ARA Espora (P-41)

ARA Espora (P-41)
History
Argentina
Name: Espora
Namesake: Tomás Espora
Owner: Argentine Navy
Builder: Río Santiago Shipyard
Laid down: 10 March 1980[1]
Launched: 23 January 1982[1]
Commissioned: 4 September 1985
Homeport: Puerto Belgrano
General characteristics
Class and type: MEKO 140A16 Espora class
Displacement: 1,560 tons (1,790 tons full load)[1]
Length: 91.2 m (299 ft)[1]
Beam: 11.0 m (36.1 ft)[1]
Draught: 3.33 m (10.9 ft)[1] (hull)
Installed power: 22,600 bhp (16.9 MW)[1]
Propulsion: 2 × SEMT Pielstick 16 PC 2-5 V400 diesels, 2 × 5-blade props[1]
Speed: 27 knots (50 km/h)[1]
Range: 4,000 nautical miles (7,410 km) at 18 knots (33 km/h)[1]
Crew: 11 officers, 46 petty officers, 36 enlisted[1]
Sensors and
processing systems:
  • Thales DA-05/2 air/surface search
  • Thales WM-28, LIROD fire control
  • Decca TM 1226 navigation
  • Atlas AQS-1 hull MF sonar[1]
Electronic warfare
& decoys:
  • Decca RDC-2ABC
  • Decca RCM-2 jammer
  • 2 × Matra Dagaie decoys[1]
Armament:
Aviation facilities: Helideck for Eurocopter Fennec

ARA Espora (P-41) is the lead ship of the MEKO 140A16 Espora class of six corvettes built for the Argentine Navy. Commissioned in 1985, she is used for fishery patrol. She is homeported at Puerto Belgrano Naval Base and is part of the Navy's 2nd Corvette Division with her five sister ships.

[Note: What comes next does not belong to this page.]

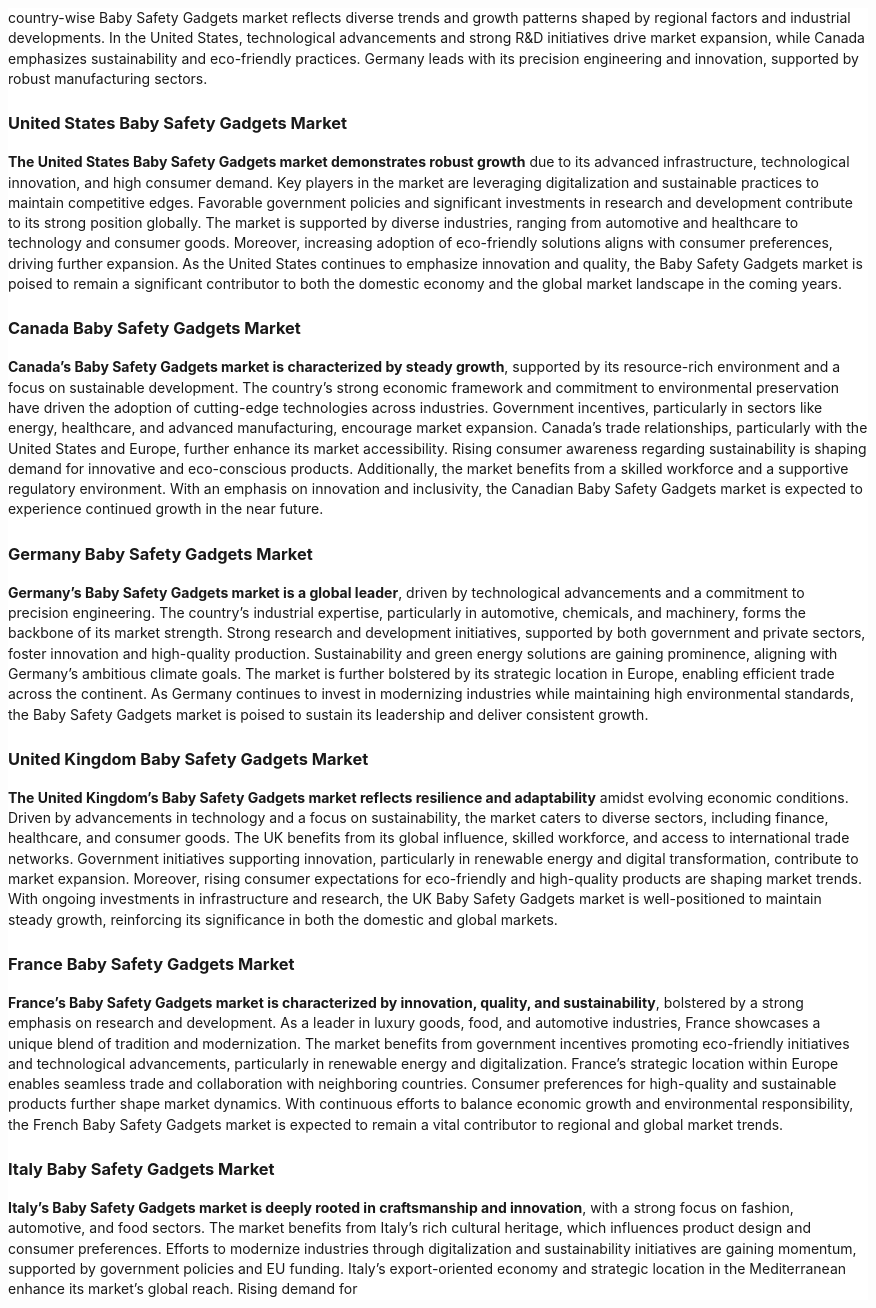 country-wise Baby Safety Gadgets  market reflects diverse trends and growth patterns shaped by regional factors and industrial developments. In the United States, technological advancements and strong R&amp;D initiatives drive market expansion, while Canada emphasizes sustainability and eco-friendly practices. Germany leads with its precision engineering and innovation, supported by robust manufacturing sectors.</span></em></p></blockquote><h3><strong>United States Baby Safety Gadgets  Market</strong></h3><p><strong>The United States Baby Safety Gadgets  market demonstrates robust growth</strong> due to its advanced infrastructure, technological innovation, and high consumer demand. Key players in the market are leveraging digitalization and sustainable practices to maintain competitive edges. Favorable government policies and significant investments in research and development contribute to its strong position globally. The market is supported by diverse industries, ranging from automotive and healthcare to technology and consumer goods. Moreover, increasing adoption of eco-friendly solutions aligns with consumer preferences, driving further expansion. As the United States continues to emphasize innovation and quality, the Baby Safety Gadgets  market is poised to remain a significant contributor to both the domestic economy and the global market landscape in the coming years.</p><h3><strong>Canada Baby Safety Gadgets  Market</strong></h3><p><strong>Canada&rsquo;s Baby Safety Gadgets  market is characterized by steady growth</strong>, supported by its resource-rich environment and a focus on sustainable development. The country&rsquo;s strong economic framework and commitment to environmental preservation have driven the adoption of cutting-edge technologies across industries. Government incentives, particularly in sectors like energy, healthcare, and advanced manufacturing, encourage market expansion. Canada&rsquo;s trade relationships, particularly with the United States and Europe, further enhance its market accessibility. Rising consumer awareness regarding sustainability is shaping demand for innovative and eco-conscious products. Additionally, the market benefits from a skilled workforce and a supportive regulatory environment. With an emphasis on innovation and inclusivity, the Canadian Baby Safety Gadgets  market is expected to experience continued growth in the near future.</p><h3><strong>Germany Baby Safety Gadgets  Market</strong></h3><p><strong>Germany&rsquo;s Baby Safety Gadgets  market is a global leader</strong>, driven by technological advancements and a commitment to precision engineering. The country&rsquo;s industrial expertise, particularly in automotive, chemicals, and machinery, forms the backbone of its market strength. Strong research and development initiatives, supported by both government and private sectors, foster innovation and high-quality production. Sustainability and green energy solutions are gaining prominence, aligning with Germany&rsquo;s ambitious climate goals. The market is further bolstered by its strategic location in Europe, enabling efficient trade across the continent. As Germany continues to invest in modernizing industries while maintaining high environmental standards, the Baby Safety Gadgets  market is poised to sustain its leadership and deliver consistent growth.</p><h3><strong>United Kingdom Baby Safety Gadgets  Market</strong></h3><p><strong>The United Kingdom&rsquo;s Baby Safety Gadgets  market reflects resilience and adaptability</strong> amidst evolving economic conditions. Driven by advancements in technology and a focus on sustainability, the market caters to diverse sectors, including finance, healthcare, and consumer goods. The UK benefits from its global influence, skilled workforce, and access to international trade networks. Government initiatives supporting innovation, particularly in renewable energy and digital transformation, contribute to market expansion. Moreover, rising consumer expectations for eco-friendly and high-quality products are shaping market trends. With ongoing investments in infrastructure and research, the UK Baby Safety Gadgets  market is well-positioned to maintain steady growth, reinforcing its significance in both the domestic and global markets.</p><h3><strong>France Baby Safety Gadgets  Market</strong></h3><p><strong>France&rsquo;s Baby Safety Gadgets  market is characterized by innovation, quality, and sustainability</strong>, bolstered by a strong emphasis on research and development. As a leader in luxury goods, food, and automotive industries, France showcases a unique blend of tradition and modernization. The market benefits from government incentives promoting eco-friendly initiatives and technological advancements, particularly in renewable energy and digitalization. France&rsquo;s strategic location within Europe enables seamless trade and collaboration with neighboring countries. Consumer preferences for high-quality and sustainable products further shape market dynamics. With continuous efforts to balance economic growth and environmental responsibility, the French Baby Safety Gadgets  market is expected to remain a vital contributor to regional and global market trends.</p><h3><strong>Italy Baby Safety Gadgets  Market</strong></h3><p><strong>Italy&rsquo;s Baby Safety Gadgets  market is deeply rooted in craftsmanship and innovation</strong>, with a strong focus on fashion, automotive, and food sectors. The market benefits from Italy&rsquo;s rich cultural heritage, which influences product design and consumer preferences. Efforts to modernize industries through digitalization and sustainability initiatives are gaining momentum, supported by government policies and EU funding. Italy&rsquo;s export-oriented economy and strategic location in the Mediterranean enhance its market&rsquo;s global reach. Rising demand for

The ship is the sixth ship to bear the name of Colonel (Navy) Tomás Espora, who fought in the Argentine Navy during the Cisplatine War. Generator failure left her stranded in South Africa for 73 days in late 2012.

Construction

Espora and her sister ships were part of the 1974 Naval Constructions National Plan, an initiative by the Argentine Navy to replace old World War II-vintage ships with more advanced warships. The original plan called for six MEKO 360H2 destroyers, four of them to be built in Argentina, but the plan was later modified to include four MEKO destroyers and six corvettes for anti-surface warfare and patrol operations.

Espora was built at the Río Santiago Shipyard of the Astilleros y Fábricas Navales del Estado (State Shipyards and Naval Factories) state corporation. She was launched on 23 January 1982, and officially delivered to the Navy on 5 July 1985.[1] She was formally commissioned on 4 September 1985.

Service history

Following her commissioning Espora participated in several naval exercises and conducted fishery patrol duties in the Argentine Exclusive Economic Zone, capturing four illegal fishing ships between 1991 and 1994.

In August 2012 the Espora left Puerto Belgrano to take part in the Atlasur IX exercise with South Africa, Brazil and Uruguay off West Africa.[2] This deployment was necessary after the original participant from Argentina, ARA Spiro had run aground as she left port.[2] After completing Altasur, Espora headed for South Africa and docked in Simonstown. The intention was to join the IBSAMAR III exercise with India, Brazil and South Africa, but the Espora had made the unscheduled deployment with malfunctioning generators and these had got worse en route until they finally stopped working on 9 October.[2] The generators needed a major overhaul, but their German manufacturer MTU refused to start work until they were paid US$450,000 to cover the cost of the work and previous invoices that had not been paid.[3] Meanwhile the South Africans had to reassure the Argentines that the Espora would not be vulnerable like the sail training ship ARA Libertad, which was seized in Ghana on behalf of holders of Argentina's defaulted sovereign debt.[3] The Espora finally sailed after 73 days in Simonstown, refuelled in Río de Janeiro on 4 January[2] and arrived back in Puerto Belgrano on 10 January 2013.[4]

References

  1. 1 2 3 4 5 6 7 8 9 10 11 12 13 14 15 Wertheim, Eric (2007). The Naval Institute Guide to Combat Fleets of the World: Their Ships, Aircraft, and Systems (15 ed.). Naval Institute Press. p. 9. ISBN 9781591149552.
  2. 1 2 3 4 "Hacen arribar a la Espora junto a la fragata". Corrientes Hoy (in Spanish). Gestión Estratégica SRL. 4 January 2013.
  3. 1 2 De Vedia, Mariano (16 November 2012). "Por otra deuda, la corbeta Espora sigue retenida en Sudáfrica". La Nacion (in Spanish).
  4. "Arribó la corbeta Espora, luego de tres meses detenida en Sudáfrica". La Nacion (in Spanish). 11 January 2013.